In the classic science fiction story The Hitchhiker's Guide to the Galaxy by Douglas Adams the novel's hero manages to travel the universe in part because he can understand all the aliens he meets. How does he understand them all? He has a "Babel fish." As the story describes:
"The Babel fish is small, yellow and leech-like, and probably the oddest thing in the Universe. It feeds on brainwave energy received not from its own carrier, but from those around it. It absorbs all unconscious mental frequencies from this brainwave energy to nourish itself with. It then excretes into the mind of its carrier a telepathic matrix formed by combining the conscious thought frequencies with nerve signals picked up from the speech centres of the brain which has supplied them. The practical upshot of all this is that if you stick a Babel fish in your ear you can instantly understand anything said to you in any form of language."
Just like the babel fish acts as a universal translator, so must your team have something that makes your work instantly understandable. Only then can you productively engage the “greater universe” of your organization and have any hope that people will understand what you are talking about.
You only have an understandable description of your work if everyone whom it affects now or in the future can understand the outline of it.
To be explicit: Normal "project charters" are normally not enough and do not "comply with" the law of the Babel fish!
Not only are those documents often written in such a politically careful way that they have lost most real meaning, in an effort to appease all and offend none. But also, they are usually written specifically for the needs of a small group of executives–a "steering committee," "advisory team," "stakeholder group," or whatever term you happen to use.
In the end though, your work must be understandable to way more people: Collaborators who will do later work on the project, business teams that will take over once you have proven it all out and it's ready to scale, partner teams who have to support your efforts like Finance or HR, and more. Many if not most of them will need more and other "things" than a project charter truly to understand your work.
But isn’t it enough to inform them later? No, it isn’t. for one thing, you will surprise them. Few people like that. For another thing, if you never considered their perspective, you are unlikely to have accommodated it, even if it would have been easy early on.
How to do it
Show a charter, early design, or other description of the work that you will do to trusted people experienced in every discipline needed to bring your idea to life.
(Note, you will need to tailor this to the audience. E.g., you will need something very different when talking to a Design team vs. a Finance team. You might even need to use different media: Documents, slides images, physical prototypes, numbers, or more.)
- “Let's say my team were to work on this.
- What 3 topics will decide the success or failure of this, in your mind?
- What 3 things would your team would do first, to bring this to life, as it relates to you?”
If they can't answer both questions, you have not yet described your work in ways that they can understand.
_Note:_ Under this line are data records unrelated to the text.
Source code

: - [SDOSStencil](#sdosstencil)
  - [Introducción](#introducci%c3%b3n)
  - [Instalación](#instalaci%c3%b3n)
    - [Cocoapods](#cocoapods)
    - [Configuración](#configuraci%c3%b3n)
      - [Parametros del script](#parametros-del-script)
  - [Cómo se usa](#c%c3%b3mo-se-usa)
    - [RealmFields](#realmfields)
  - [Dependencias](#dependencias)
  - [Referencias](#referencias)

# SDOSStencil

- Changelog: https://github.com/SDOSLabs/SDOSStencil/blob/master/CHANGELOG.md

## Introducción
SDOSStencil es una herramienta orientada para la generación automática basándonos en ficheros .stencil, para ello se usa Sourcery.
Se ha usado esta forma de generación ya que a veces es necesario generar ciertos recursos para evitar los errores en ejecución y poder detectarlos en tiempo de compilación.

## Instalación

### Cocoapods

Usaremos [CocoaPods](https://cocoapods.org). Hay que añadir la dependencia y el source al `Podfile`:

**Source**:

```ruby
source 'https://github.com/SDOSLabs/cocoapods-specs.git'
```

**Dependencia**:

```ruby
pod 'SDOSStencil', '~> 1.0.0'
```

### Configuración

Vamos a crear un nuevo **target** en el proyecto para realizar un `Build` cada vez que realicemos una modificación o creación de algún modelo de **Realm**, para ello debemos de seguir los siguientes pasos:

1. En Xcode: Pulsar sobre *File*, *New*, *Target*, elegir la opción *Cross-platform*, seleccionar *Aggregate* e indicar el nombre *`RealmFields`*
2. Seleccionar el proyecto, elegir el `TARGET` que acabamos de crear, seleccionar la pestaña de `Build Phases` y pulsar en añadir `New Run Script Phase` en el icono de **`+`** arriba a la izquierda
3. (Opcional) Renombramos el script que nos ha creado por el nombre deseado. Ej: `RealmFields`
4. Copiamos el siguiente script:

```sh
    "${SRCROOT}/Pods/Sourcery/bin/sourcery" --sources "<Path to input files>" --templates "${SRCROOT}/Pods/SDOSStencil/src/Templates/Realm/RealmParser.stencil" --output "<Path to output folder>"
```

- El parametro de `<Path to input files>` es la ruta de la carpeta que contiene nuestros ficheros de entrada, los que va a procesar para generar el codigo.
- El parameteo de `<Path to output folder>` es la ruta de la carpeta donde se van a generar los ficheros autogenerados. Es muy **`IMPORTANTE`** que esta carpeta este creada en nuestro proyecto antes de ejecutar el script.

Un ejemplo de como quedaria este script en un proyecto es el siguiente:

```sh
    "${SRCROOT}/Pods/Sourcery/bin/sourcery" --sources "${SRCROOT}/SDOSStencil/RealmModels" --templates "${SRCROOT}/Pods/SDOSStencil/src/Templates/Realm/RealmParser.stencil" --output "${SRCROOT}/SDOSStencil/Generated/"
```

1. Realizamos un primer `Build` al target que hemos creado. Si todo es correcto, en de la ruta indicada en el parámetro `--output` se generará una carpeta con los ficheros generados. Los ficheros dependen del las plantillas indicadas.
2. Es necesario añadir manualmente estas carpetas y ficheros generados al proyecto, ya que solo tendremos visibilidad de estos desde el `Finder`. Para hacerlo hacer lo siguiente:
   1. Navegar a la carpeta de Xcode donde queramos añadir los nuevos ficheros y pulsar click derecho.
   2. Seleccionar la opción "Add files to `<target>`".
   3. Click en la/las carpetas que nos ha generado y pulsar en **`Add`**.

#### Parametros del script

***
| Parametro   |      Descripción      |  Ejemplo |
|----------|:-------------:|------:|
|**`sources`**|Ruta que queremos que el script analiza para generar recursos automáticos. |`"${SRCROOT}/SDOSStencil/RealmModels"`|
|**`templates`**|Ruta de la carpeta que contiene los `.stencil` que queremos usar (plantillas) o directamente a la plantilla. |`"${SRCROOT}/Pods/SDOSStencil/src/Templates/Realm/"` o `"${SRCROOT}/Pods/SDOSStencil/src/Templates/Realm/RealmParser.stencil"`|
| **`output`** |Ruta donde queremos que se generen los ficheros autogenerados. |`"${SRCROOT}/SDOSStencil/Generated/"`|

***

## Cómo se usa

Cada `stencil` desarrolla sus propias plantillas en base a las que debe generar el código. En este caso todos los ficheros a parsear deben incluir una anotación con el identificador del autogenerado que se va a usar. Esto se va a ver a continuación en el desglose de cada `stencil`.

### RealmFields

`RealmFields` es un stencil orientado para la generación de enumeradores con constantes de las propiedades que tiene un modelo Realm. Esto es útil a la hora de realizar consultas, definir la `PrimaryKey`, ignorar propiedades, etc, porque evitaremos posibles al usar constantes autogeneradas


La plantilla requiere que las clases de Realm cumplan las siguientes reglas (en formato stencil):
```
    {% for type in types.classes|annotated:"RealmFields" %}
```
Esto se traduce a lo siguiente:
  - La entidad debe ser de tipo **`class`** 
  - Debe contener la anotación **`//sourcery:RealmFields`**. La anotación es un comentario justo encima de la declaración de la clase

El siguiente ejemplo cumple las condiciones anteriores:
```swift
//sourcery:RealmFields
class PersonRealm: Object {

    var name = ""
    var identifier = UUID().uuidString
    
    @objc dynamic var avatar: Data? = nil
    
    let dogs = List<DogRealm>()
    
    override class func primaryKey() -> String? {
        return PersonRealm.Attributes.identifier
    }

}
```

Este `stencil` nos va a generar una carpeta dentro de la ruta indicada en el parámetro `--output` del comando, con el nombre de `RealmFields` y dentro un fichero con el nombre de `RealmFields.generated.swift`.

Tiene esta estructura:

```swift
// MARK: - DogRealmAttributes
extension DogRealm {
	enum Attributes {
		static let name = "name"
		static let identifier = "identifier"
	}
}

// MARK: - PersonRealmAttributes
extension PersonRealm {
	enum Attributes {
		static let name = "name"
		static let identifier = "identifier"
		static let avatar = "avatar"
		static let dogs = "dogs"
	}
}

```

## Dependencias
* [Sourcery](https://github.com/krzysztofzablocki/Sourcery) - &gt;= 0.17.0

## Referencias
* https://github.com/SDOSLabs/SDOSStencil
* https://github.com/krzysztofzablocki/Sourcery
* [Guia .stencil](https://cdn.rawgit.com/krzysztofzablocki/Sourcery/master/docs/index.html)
Go back and change how you introduce your work until you see understanding in the other person's eyes and specific, meaningful answers out of their mouth.
Mind you, their answers could be "this will surely fail because it's a terrible idea" and "my team would do nothing to bring this to life because this should not come to life." That's actually ok. At this stage we only care about their ability to understand what you propose.
But you can get value from the content of their answer too, of course. Just treat their answer in the spirit of a design researcher, who does not care whether a user likes an early solution prototype or note. The prototype can evolve. They mainly care about the reasons for why a user did or did not like the prototype. Those reasons give the researcher insights into the users needs and unsolved problems. So you might follow up with something like:
- "Oh, this is a [terrible/ great] idea, you say? Thank you for sharing that. This is just an early prototype. I don't care about it. I care about your perspective on it. Tell me more: What about it makes it so [terrible/ great]?"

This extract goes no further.